How to Stop Taking Rejection Personally from The Vault’s contributor, Natalie Fisher was originally published on Firsthand.
We all know that dreaded email: “Thank you for your time, but we’re unable to extend you an offer …” We also all know the internal dialogue that immediately follows an email telling us we didn’t get the job: I didn’t perform well enough in the interview, I wasn’t good enough, I didn’t sell myself strongly enough, I should have shown up differently, I should have been more of this, less of that, and I don’t have the required experience. To be sure, the list of things we tell ourselves we could’ve and should’ve done differently is long.
Often, this internal dialogue comes from wanting to be a good student, wanting to get things right all the time. From a young age, we thought, I didn’t get an A, therefore I did it wrong, I’m a failure, and that’s bad and shameful. This is normal, and this way of thinking might’ve served us well in the past to get the results we wanted as a student. However, for job searching and for achieving career goals in the real world, we need a different perspective with which to look at rejection.
To that end, below are three different mindsets that will go a long way toward dealing with rejection in a healthy, helpful, productive manner.
The scientist mindset
Scientists create hypotheses, test them, then take the results of their tests to their next experiment—in the case of the job search, that experiment is the next interview. For scientists, each interview is just preparation for the next one after that. And when scientists get a rejection message, their thinking might look something like: Hmm that’s very interesting, my hypothesis was that I’d done well and answered their questions thoroughly. Scientists then dig in and get curious about what they could have missed.
They think back to the events of the interview and to the problems and needs that the organization had and how they communicated their skills to fit those needs. They ask themselves questions to find out if there were things they forgot to mention. They ask themselves if they could have more clearly communicated their abilities and commitment to solving the employers’ problems. They think back to how they connected to their interviewers. Did they miss chances to connect on a more personal level?

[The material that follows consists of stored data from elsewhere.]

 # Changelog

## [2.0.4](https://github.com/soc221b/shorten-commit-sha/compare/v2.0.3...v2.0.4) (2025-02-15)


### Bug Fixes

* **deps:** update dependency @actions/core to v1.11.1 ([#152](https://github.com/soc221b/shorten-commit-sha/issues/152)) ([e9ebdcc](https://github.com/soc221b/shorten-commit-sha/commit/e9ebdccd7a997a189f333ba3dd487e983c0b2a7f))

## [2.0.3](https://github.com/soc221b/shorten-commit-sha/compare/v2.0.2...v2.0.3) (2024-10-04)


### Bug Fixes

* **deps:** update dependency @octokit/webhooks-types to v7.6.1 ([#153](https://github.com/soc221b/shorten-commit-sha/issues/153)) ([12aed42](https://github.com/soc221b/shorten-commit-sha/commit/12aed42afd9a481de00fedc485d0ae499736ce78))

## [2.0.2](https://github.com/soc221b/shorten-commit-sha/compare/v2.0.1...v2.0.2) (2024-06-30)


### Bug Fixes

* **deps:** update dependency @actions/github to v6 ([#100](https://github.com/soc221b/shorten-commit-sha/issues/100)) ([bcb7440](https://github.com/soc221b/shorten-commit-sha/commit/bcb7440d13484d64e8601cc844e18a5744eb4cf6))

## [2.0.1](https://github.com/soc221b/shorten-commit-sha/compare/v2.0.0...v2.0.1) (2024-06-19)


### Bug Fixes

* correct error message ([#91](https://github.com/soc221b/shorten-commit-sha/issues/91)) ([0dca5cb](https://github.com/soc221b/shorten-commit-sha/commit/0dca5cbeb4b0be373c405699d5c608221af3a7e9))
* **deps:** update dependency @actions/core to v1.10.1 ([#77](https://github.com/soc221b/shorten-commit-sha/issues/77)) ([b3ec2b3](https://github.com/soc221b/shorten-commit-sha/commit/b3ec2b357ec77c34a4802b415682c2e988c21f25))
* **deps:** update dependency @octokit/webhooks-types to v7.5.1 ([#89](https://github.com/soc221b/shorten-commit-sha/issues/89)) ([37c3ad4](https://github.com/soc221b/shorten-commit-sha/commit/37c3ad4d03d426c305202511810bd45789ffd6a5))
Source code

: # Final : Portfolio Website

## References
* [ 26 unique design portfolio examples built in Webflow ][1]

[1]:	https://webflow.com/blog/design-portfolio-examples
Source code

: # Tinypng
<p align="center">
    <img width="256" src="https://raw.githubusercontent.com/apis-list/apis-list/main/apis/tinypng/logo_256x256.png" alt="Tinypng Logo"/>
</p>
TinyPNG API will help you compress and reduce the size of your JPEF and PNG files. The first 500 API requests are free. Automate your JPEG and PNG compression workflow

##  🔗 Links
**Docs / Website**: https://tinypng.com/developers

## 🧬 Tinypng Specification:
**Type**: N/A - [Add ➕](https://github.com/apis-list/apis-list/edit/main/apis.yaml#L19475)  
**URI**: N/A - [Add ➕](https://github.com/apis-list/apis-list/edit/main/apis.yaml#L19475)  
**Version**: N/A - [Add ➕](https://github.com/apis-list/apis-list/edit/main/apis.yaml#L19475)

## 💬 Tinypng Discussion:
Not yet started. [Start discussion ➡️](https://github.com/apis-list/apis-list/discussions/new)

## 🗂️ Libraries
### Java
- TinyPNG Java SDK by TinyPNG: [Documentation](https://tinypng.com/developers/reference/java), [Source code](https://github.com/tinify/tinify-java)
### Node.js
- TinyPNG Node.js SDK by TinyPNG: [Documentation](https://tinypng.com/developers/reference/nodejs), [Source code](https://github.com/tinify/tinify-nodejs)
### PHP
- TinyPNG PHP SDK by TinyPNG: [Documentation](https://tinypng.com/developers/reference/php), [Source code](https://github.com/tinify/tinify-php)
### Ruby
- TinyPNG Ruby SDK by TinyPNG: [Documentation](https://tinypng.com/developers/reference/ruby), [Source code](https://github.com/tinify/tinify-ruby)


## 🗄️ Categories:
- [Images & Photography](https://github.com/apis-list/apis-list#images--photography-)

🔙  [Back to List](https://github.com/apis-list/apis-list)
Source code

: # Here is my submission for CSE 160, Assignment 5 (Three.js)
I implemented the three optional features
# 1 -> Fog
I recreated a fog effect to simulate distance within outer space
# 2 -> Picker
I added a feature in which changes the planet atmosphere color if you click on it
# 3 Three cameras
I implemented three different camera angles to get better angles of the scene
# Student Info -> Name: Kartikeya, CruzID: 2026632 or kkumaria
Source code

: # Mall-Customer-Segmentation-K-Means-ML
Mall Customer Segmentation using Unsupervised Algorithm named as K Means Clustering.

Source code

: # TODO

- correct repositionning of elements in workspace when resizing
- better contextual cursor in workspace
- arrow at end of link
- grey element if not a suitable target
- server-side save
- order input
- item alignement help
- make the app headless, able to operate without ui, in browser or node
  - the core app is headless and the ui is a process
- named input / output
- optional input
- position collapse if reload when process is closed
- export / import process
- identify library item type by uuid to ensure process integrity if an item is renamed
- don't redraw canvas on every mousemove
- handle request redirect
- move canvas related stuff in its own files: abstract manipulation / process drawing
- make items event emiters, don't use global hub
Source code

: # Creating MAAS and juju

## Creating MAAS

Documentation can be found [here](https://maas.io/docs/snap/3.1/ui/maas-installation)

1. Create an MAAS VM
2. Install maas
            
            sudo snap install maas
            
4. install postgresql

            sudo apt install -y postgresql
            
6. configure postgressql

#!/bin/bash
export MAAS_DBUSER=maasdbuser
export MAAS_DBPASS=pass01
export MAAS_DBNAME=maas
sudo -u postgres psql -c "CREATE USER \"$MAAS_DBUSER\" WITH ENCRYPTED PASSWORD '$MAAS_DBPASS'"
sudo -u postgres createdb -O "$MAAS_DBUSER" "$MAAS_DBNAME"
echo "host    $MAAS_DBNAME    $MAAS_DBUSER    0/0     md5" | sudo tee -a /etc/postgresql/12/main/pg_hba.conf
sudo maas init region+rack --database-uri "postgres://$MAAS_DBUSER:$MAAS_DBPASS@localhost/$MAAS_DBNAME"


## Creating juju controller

Scientists constantly keep an open mind, questioning and evaluating along the way, until they feel they gain insight into their own performance. Then they prepare for the next interview.
The artist mindset
Artists know they’re unique and original, and they live for their originality—they’re proud of it and wouldn’t change it for the world. On the job search, artists know that they have unique personalities, attitudes, and points of view that they’ll bring to certain roles, teams, and organizations. And when artists face rejection, they don’t automatically assume that their work (their resumes, skills, experience, interviewing style) is bad—because there’s no right or wrong way to create art; it’s an expression of a unique person, and people have strong reactions to even the best art. People might love it or hate it, and that’s often the point.
So, when artists don’t get the job, their internal dialogue might sound like this: The company didn’t appreciate or know how to value my unique traits and skills. And that’s okay. While artists might consider improving upon their art, they might not—because that would mean trying to become something they’re not.
Artists stand proudly in their uniqueness, understanding that not everyone will appreciate their “art.” They understand that unique, original job candidates will not be universally appreciated.
The monk mindset
Monks are committed to their paths and see rejection as something placed in their paths to learn from. To monks, each rejection is a clear lesson to be learned from, and monks’ work is to find out what each lesson is and what’s to be learned.
Monks aren’t affected by the ups and downs of processes that lead to larger goals. Monks aren’t “in it” for immediate gratification—they’re not after the cookie, they’re not looking for validation. Instead, they’re looking for the deeper meaning in everything that happens. If they don’t get the job or even told that their interview stories weren’t strong enough, monks will take the mindset of: This is something I’m supposed to learn from. This obstacle has been put in my path so I can become better, recommit, and master this process on a deeper level.
Monks are always asking themselves: What can I learn from this experience that will serve the goal I’m dedicated to reaching?
A final note
When you’re out there job searching, interviewing, and advancing your career, your mission is to get out of student mode—it no longer helps you—and instead get into the mindset of a scientist, artist, or monk. Using one or more of these mindsets will help you deal with rejection productively—and get you closer to reaching your goals.